The Synod of Bishops is discussing evangelisation. It's not only quite a mouthful of a word but also a word whose theological and pastoral implications are myriad. One can, though, explain it in very simple terms. Evangelion is a Greek word meaning "good news." The Church has been entrusted with this good news: The Father's salvific love for us through Jesus Christ; a love we can know through the help of the Holy Spirit. Evangelisation is nothing more that the spreading around and about of this piece of extraordinary good news.
Many bishops from around the world are meeting in the Vatican to discuss the best way of communicating this piece of good news. Within the current economic/political international environment where the communication of bad news is the order of the day, we should be proud that we have this good news to communicate.
This task is intimately linked with the celebration of the Year of Faith. Many mistakenly think of faith as adherence to a long list of things we believe in. Faith is not about lists but about God and the personal relationship we are invited to entertain with Him. Faith begs to be lived in our everyday life. A faith that is not lived is a dead faith. Like all relationships faith has to be celebrated. A faith that is not joyfully celebrated is a monotonous faith.
Vatican Council II was a great period of grace for the Church. We rediscovered the meaning of the Church, gave new life to the liturgy, explored new ways of relating to the world and discovered new value in all religions.
The first part of the Synod of Bishops is now over. During past days different bishops communicated their thoughts about the way we could best communicate the good news entrusted in our keep. Many were the speeches. I will here refer to just two speeches which centred on the family.
Of particular importance for us in Malta is the speech of the Bishop of Gozo, Mgr Mario Grech. He emphasised the importance of the presence of the Church within the life of de facto couples and re-married divorcees who wish to continue living their faith.

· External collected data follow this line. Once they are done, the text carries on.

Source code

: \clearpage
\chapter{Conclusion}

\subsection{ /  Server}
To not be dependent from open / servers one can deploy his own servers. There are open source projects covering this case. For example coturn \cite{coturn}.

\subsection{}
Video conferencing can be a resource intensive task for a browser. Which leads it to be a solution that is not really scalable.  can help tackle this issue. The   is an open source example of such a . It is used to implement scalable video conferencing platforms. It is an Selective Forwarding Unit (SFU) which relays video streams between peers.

"Despite the fact that they are not in complete unity with the Church, because of their irregular state, many of them still love and believe in Christ and his Church," said Mgr Grech. The words of Mgr Grech are comforting words indeed. They increase in substance as the Bishop of Gozo had set up new ways of helping families in his diocese, thus supplementing the good work that the Moviment ta' Kana has been doing for decades.

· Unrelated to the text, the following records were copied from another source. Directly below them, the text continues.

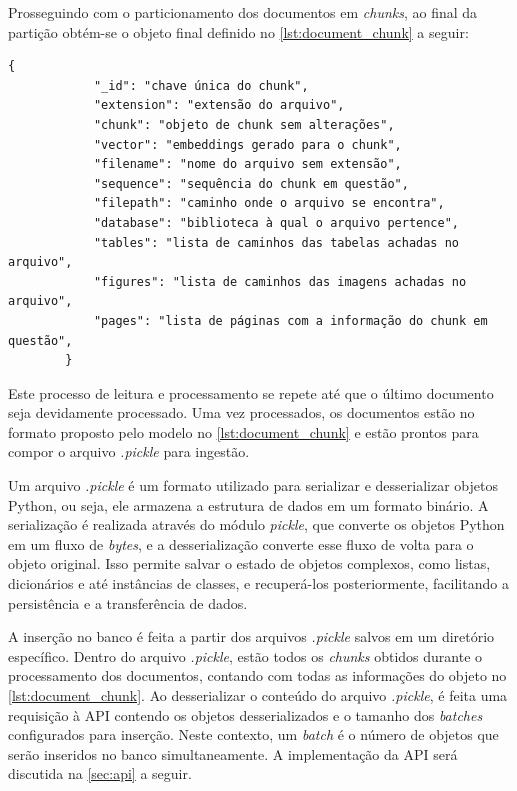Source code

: \documentclass[a4paper, 12pt]{article}
\begin{document}
    Prosseguindo com o particionamento dos documentos em \textit{chunks}, ao final da partição obtém-se o objeto final definido no \autoref{lst:document_chunk} a seguir:

    \begin{lstlisting}[caption={Objeto de dados para inserção no banco vetorial.}, label={lst:document_chunk}]
        {
            "_id": "chave única do chunk",
            "extension": "extensão do arquivo",
            "chunk": "objeto de chunk sem alterações",
            "vector": "embeddings gerado para o chunk",
            "filename": "nome do arquivo sem extensão",
            "sequence": "sequência do chunk em questão",
            "filepath": "caminho onde o arquivo se encontra",
            "database": "biblioteca à qual o arquivo pertence",
            "tables": "lista de caminhos das tabelas achadas no arquivo",
            "figures": "lista de caminhos das imagens achadas no arquivo",
            "pages": "lista de páginas com a informação do chunk em questão",
        }
    \end{lstlisting}

    Este processo de leitura e processamento se repete até que o último documento seja devidamente processado. Uma vez processados, os documentos estão no formato proposto pelo modelo no \autoref{lst:document_chunk} e estão prontos para compor o arquivo \textit{.pickle} para ingestão. 
    
    Um arquivo \textit{.pickle} é um formato utilizado para serializar e desserializar objetos Python, ou seja, ele armazena a estrutura de dados em um formato binário. A serialização é realizada através do módulo \textit{pickle}, que converte os objetos Python em um fluxo de \textit{bytes}, e a desserialização converte esse fluxo de volta para o objeto original. Isso permite salvar o estado de objetos complexos, como listas, dicionários e até instâncias de classes, e recuperá-los posteriormente, facilitando a persistência e a transferência de dados.

    A inserção no banco é feita a partir dos arquivos \textit{.pickle} salvos em um diretório específico. Dentro do arquivo \textit{.pickle}, estão todos os \textit{chunks} obtidos durante o processamento dos documentos, contando com todas as informações do objeto no \autoref{lst:document_chunk}. Ao desserializar o conteúdo do arquivo \textit{.pickle}, é feita uma requisição à API contendo os objetos desserializados e o tamanho dos \textit{batches} configurados para inserção. Neste contexto, um \textit{batch} é o número de objetos que serão inseridos no banco simultaneamente. A implementação da API será discutida na \autoref{sec:api} a seguir.
\end{document}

Echoing what the Pope said in Milan last June, Bishop Grech reiterated that the Church loved re-married divorcees. It is essential that this love is communicated in such a way that these couple feel it. They need to see and feel that they are loved. The Pope had said it was up to the parish church and the Catholic community to do all they could to make these people felt loved and accepted, even if they could not receive the Eucharist.

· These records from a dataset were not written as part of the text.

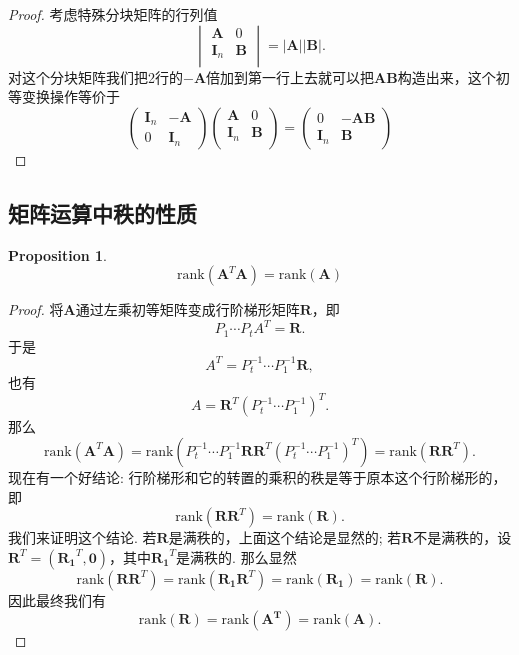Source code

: \documentclass{article}
\newtheorem{proposition}[theorem]{Proposition}
\newcommand{\mbf}[1]{\bm{#1}}
\newcommand{\rank}[1]{\text{rank}\left(#1\right)} %
\begin{document}
\begin{proof}
考虑特殊分块矩阵的行列值
$$
\begin{vmatrix}
\mbf{A} & 0 \\
\mbf{I}_n & \mbf{B} \\
\end{vmatrix} = |\mbf{A}||\mbf{B}|.
$$
对这个分块矩阵我们把2行的$-\mbf{A}$倍加到第一行上去就可以把$\mbf{A}\mbf{B}$构造出来，这个初等变换操作等价于
$$
\begin{pmatrix}
\mbf{I}_n & -\mbf{A} \\
0 & \mbf{I}_n
\end{pmatrix}
\begin{pmatrix}
\mbf{A} & 0 \\
\mbf{I}_n & \mbf{B} \\
\end{pmatrix} = 
\begin{pmatrix}
0 & -\mbf{A}\mbf{B} \\
\mbf{I}_n & \mbf{B} 
\end{pmatrix}
$$
\end{proof}

\newpage
\subsection{矩阵运算中秩的性质}

\begin{proposition}\label{rank-of-matrix-multiplication: transpose}
\rm 
$$
\rank{\mbf{A}^T\mbf{A}} = \rank{\mbf{A}}
$$
\end{proposition}

\begin{proof}
将$\mbf{A}$通过左乘初等矩阵变成行阶梯形矩阵$\mbf{R}$，即
$$
P_1\cdots P_t A^T = \mbf{R}.
$$
于是
$$
A^T = P_t^{-1}\cdots P_1^{-1}\mbf{R},
$$
也有
$$
A = \mbf{R}^T(P_t^{-1}\cdots P_1^{-1})^T.
$$
那么
$$
\rank{\mbf{A}^T\mbf{A}} = \rank{P_t^{-1}\cdots P_1^{-1}\mbf{R}\mbf{R}^T(P_t^{-1}\cdots P_1^{-1})^T} = \rank{\mbf{R}\mbf{R}^T}. 
$$
现在有一个好结论: 行阶梯形和它的转置的乘积的秩是等于原本这个行阶梯形的，即
$$
\rank{\mbf{R}\mbf{R}^T} = \rank{\mbf{R}}.
$$
我们来证明这个结论. 若$\mbf{R}$是满秩的，上面这个结论是显然的; 若$\mbf{R}$不是满秩的，设$\mbf{R}^T = (\mbf{R_1}^T, \mbf{0})$，其中$\mbf{R_1}^T$是满秩的. 那么显然
$$
\rank{\mbf{R}\mbf{R}^T} = \rank{\mbf{R_1}\mbf{R}^T} = \rank{\mbf{R_1}} = \rank{\mbf{R}}.
$$
因此最终我们有
$$
\rank{\mbf{R}} = \rank{\mbf{A^T}} = \rank{\mbf{A}}.
$$
\end{proof}
\end{document}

This subject was also tackled by Archbishop Bruno Forte of Chieti-Vasto. "The offspring of divorced and remarried parents ... are often rendered strangers to the sacraments by the non-participation of their parents. Here a decisive turning point is needed in terms of pastoral care, as Pope Benedict XVI has affirmed several times (for example at the World Meeting of Families in Milan).
Archbishop Forte added that "it will also be necessary to initiate reflection on the methods and time necessary for the recognition of the nullity of the matrimonial bond: as a bishop and moderator of a Regional Ecclesiastical Tribunal, I must admit that some requirements (such as the need for the conforming double sentence, even if there is no appeal) seem to many people with problems who wish to resolve their situation to be difficult to comprehend."
One augurs that these sentiments are incarnated in concrete Church institutions and practices.